### Exercise data
▼▼▼
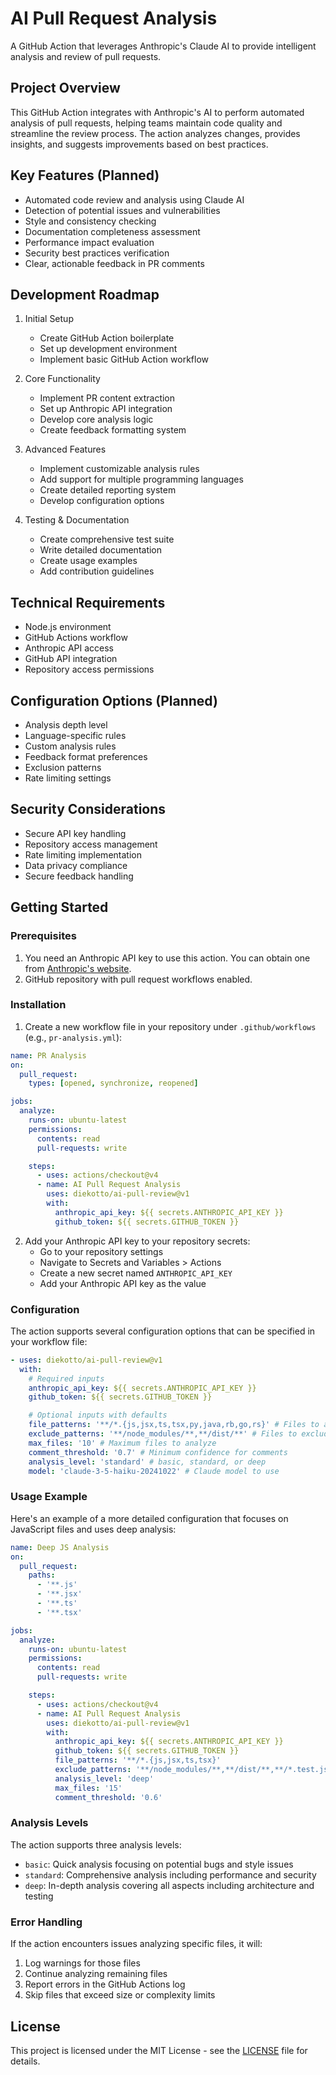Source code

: # AI Pull Request Analysis

A GitHub Action that leverages Anthropic's Claude AI to provide intelligent analysis and review of pull requests.

## Project Overview

This GitHub Action integrates with Anthropic's AI to perform automated analysis of pull requests, helping teams maintain code quality and streamline the review process. The action analyzes changes, provides insights, and suggests improvements based on best practices.

## Key Features (Planned)

- Automated code review and analysis using Claude AI
- Detection of potential issues and vulnerabilities
- Style and consistency checking
- Documentation completeness assessment
- Performance impact evaluation
- Security best practices verification
- Clear, actionable feedback in PR comments

## Development Roadmap

1. Initial Setup

   - Create GitHub Action boilerplate
   - Set up development environment
   - Implement basic GitHub Action workflow

2. Core Functionality

   - Implement PR content extraction
   - Set up Anthropic API integration
   - Develop core analysis logic
   - Create feedback formatting system

3. Advanced Features

   - Implement customizable analysis rules
   - Add support for multiple programming languages
   - Create detailed reporting system
   - Develop configuration options

4. Testing & Documentation
   - Create comprehensive test suite
   - Write detailed documentation
   - Create usage examples
   - Add contribution guidelines

## Technical Requirements

- Node.js environment
- GitHub Actions workflow
- Anthropic API access
- GitHub API integration
- Repository access permissions

## Configuration Options (Planned)

- Analysis depth level
- Language-specific rules
- Custom analysis rules
- Feedback format preferences
- Exclusion patterns
- Rate limiting settings

## Security Considerations

- Secure API key handling
- Repository access management
- Rate limiting implementation
- Data privacy compliance
- Secure feedback handling

## Getting Started

### Prerequisites

1. You need an Anthropic API key to use this action. You can obtain one from [Anthropic's website](https://anthropic.com).
2. GitHub repository with pull request workflows enabled.

### Installation

1. Create a new workflow file in your repository under `.github/workflows` (e.g., `pr-analysis.yml`):

```yaml
name: PR Analysis
on:
  pull_request:
    types: [opened, synchronize, reopened]

jobs:
  analyze:
    runs-on: ubuntu-latest
    permissions:
      contents: read
      pull-requests: write

    steps:
      - uses: actions/checkout@v4
      - name: AI Pull Request Analysis
        uses: diekotto/ai-pull-review@v1
        with:
          anthropic_api_key: ${{ secrets.ANTHROPIC_API_KEY }}
          github_token: ${{ secrets.GITHUB_TOKEN }}
```

2. Add your Anthropic API key to your repository secrets:
   - Go to your repository settings
   - Navigate to Secrets and Variables > Actions
   - Create a new secret named `ANTHROPIC_API_KEY`
   - Add your Anthropic API key as the value

### Configuration

The action supports several configuration options that can be specified in your workflow file:

```yaml
- uses: diekotto/ai-pull-review@v1
  with:
    # Required inputs
    anthropic_api_key: ${{ secrets.ANTHROPIC_API_KEY }}
    github_token: ${{ secrets.GITHUB_TOKEN }}

    # Optional inputs with defaults
    file_patterns: '**/*.{js,jsx,ts,tsx,py,java,rb,go,rs}' # Files to analyze
    exclude_patterns: '**/node_modules/**,**/dist/**' # Files to exclude
    max_files: '10' # Maximum files to analyze
    comment_threshold: '0.7' # Minimum confidence for comments
    analysis_level: 'standard' # basic, standard, or deep
    model: 'claude-3-5-haiku-20241022' # Claude model to use
```

### Usage Example

Here's an example of a more detailed configuration that focuses on JavaScript files and uses deep analysis:

```yaml
name: Deep JS Analysis
on:
  pull_request:
    paths:
      - '**.js'
      - '**.jsx'
      - '**.ts'
      - '**.tsx'

jobs:
  analyze:
    runs-on: ubuntu-latest
    permissions:
      contents: read
      pull-requests: write

    steps:
      - uses: actions/checkout@v4
      - name: AI Pull Request Analysis
        uses: diekotto/ai-pull-review@v1
        with:
          anthropic_api_key: ${{ secrets.ANTHROPIC_API_KEY }}
          github_token: ${{ secrets.GITHUB_TOKEN }}
          file_patterns: '**/*.{js,jsx,ts,tsx}'
          exclude_patterns: '**/node_modules/**,**/dist/**,**/*.test.js'
          analysis_level: 'deep'
          max_files: '15'
          comment_threshold: '0.6'
```

### Analysis Levels

The action supports three analysis levels:

- `basic`: Quick analysis focusing on potential bugs and style issues
- `standard`: Comprehensive analysis including performance and security
- `deep`: In-depth analysis covering all aspects including architecture and testing

### Error Handling

If the action encounters issues analyzing specific files, it will:

1. Log warnings for those files
2. Continue analyzing remaining files
3. Report errors in the GitHub Actions log
4. Skip files that exceed size or complexity limits

## License

This project is licensed under the MIT License - see the [LICENSE](LICENSE) file for details.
▲▲▲
Out of the material above, output word for word the line with "- Anthropic API access", the line with "### Configuration", and all lines between them, with nothing else.

- Anthropic API access
- GitHub API integration
- Repository access permissions

## Configuration Options (Planned)

- Analysis depth level
- Language-specific rules
- Custom analysis rules
- Feedback format preferences
- Exclusion patterns
- Rate limiting settings

## Security Considerations

- Secure API key handling
- Repository access management
- Rate limiting implementation
- Data privacy compliance
- Secure feedback handling

## Getting Started

### Prerequisites

1. You need an Anthropic API key to use this action. You can obtain one from [Anthropic's website](https://anthropic.com).
2. GitHub repository with pull request workflows enabled.

### Installation

1. Create a new workflow file in your repository under `.github/workflows` (e.g., `pr-analysis.yml`):

```yaml
name: PR Analysis
on:
  pull_request:
    types: [opened, synchronize, reopened]

jobs:
  analyze:
    runs-on: ubuntu-latest
    permissions:
      contents: read
      pull-requests: write

    steps:
      - uses: actions/checkout@v4
      - name: AI Pull Request Analysis
        uses: diekotto/ai-pull-review@v1
        with:
          anthropic_api_key: ${{ secrets.ANTHROPIC_API_KEY }}
          github_token: ${{ secrets.GITHUB_TOKEN }}
```

2. Add your Anthropic API key to your repository secrets:
   - Go to your repository settings
   - Navigate to Secrets and Variables > Actions
   - Create a new secret named `ANTHROPIC_API_KEY`
   - Add your Anthropic API key as the value

### Configuration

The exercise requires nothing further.